[Recorded data]
= = =

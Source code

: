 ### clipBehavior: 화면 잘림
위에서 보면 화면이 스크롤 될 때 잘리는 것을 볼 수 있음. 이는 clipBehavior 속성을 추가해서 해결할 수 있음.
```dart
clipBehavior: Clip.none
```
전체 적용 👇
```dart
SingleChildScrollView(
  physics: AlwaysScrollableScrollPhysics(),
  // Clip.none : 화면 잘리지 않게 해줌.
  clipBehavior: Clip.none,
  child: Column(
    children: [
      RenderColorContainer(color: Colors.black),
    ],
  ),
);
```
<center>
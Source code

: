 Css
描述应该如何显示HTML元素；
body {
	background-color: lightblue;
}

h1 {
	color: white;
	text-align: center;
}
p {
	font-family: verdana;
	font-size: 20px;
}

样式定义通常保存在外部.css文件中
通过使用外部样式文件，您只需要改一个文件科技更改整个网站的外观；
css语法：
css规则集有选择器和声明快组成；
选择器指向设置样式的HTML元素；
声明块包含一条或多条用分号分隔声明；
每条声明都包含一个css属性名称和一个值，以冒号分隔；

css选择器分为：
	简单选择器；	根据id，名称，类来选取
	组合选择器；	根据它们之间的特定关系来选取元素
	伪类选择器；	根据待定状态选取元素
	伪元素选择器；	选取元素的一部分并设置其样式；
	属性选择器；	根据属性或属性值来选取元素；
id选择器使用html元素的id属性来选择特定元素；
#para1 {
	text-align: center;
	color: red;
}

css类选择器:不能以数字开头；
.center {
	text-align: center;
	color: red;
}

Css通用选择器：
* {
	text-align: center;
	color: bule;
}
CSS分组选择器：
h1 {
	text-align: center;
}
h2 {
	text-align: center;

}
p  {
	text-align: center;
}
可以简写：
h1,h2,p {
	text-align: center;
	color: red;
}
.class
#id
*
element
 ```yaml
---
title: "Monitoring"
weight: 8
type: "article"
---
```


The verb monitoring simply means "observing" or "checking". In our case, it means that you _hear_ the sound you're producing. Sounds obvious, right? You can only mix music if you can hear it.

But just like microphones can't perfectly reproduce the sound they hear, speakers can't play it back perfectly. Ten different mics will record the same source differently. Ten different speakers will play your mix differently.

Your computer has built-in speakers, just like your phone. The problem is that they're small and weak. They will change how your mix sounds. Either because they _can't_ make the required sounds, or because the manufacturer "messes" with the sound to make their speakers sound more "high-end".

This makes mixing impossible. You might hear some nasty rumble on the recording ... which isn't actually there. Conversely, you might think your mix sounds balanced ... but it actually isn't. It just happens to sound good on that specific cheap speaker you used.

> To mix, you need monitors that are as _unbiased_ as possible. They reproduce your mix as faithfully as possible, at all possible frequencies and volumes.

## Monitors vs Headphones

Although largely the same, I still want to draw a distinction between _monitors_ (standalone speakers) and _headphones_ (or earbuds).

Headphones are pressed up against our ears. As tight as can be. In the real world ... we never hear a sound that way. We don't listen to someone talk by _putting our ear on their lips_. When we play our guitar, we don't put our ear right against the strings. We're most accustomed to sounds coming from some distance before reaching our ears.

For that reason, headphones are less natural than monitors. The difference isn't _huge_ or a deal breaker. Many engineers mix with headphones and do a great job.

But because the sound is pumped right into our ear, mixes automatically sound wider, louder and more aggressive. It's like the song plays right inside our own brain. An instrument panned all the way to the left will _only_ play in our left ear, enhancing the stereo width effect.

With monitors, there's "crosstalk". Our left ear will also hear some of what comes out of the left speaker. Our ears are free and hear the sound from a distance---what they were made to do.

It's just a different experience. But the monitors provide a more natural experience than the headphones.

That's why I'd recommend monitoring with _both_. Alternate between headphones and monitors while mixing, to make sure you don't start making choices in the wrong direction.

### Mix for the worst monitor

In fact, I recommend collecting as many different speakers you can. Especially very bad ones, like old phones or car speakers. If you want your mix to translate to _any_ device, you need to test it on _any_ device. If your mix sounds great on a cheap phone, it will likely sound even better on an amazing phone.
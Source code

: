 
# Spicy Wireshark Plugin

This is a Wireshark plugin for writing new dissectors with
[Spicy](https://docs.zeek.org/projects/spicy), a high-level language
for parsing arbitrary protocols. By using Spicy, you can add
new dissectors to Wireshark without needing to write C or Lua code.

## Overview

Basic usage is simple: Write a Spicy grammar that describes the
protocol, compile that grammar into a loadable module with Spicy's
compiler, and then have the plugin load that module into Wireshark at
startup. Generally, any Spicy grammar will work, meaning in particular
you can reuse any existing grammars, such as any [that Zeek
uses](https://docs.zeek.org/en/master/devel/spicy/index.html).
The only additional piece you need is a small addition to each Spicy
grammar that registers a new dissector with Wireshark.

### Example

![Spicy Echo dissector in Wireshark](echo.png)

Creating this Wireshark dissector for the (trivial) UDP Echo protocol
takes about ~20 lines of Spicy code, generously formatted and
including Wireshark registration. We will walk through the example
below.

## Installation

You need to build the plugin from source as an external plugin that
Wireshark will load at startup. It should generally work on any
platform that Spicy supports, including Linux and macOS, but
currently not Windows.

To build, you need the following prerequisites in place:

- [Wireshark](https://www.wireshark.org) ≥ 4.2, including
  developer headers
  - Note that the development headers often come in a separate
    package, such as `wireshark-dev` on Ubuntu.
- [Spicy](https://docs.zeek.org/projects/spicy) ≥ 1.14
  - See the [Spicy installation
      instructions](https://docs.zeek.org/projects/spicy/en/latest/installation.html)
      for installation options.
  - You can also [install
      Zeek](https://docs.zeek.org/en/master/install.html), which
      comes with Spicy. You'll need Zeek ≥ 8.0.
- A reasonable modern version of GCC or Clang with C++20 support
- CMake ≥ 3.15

= = =

◆ Task to complete
Please return every line of the records above that contains the word "because".

◆ Result for this exercise
Your computer has built-in speakers, just like your phone. The problem is that they're small and weak. They will change how your mix sounds. Either because they _can't_ make the required sounds, or because the manufacturer "messes" with the sound to make their speakers sound more "high-end".
But because the sound is pumped right into our ear, mixes automatically sound wider, louder and more aggressive. It's like the song plays right inside our own brain. An instrument panned all the way to the left will _only_ play in our left ear, enhancing the stereo width effect.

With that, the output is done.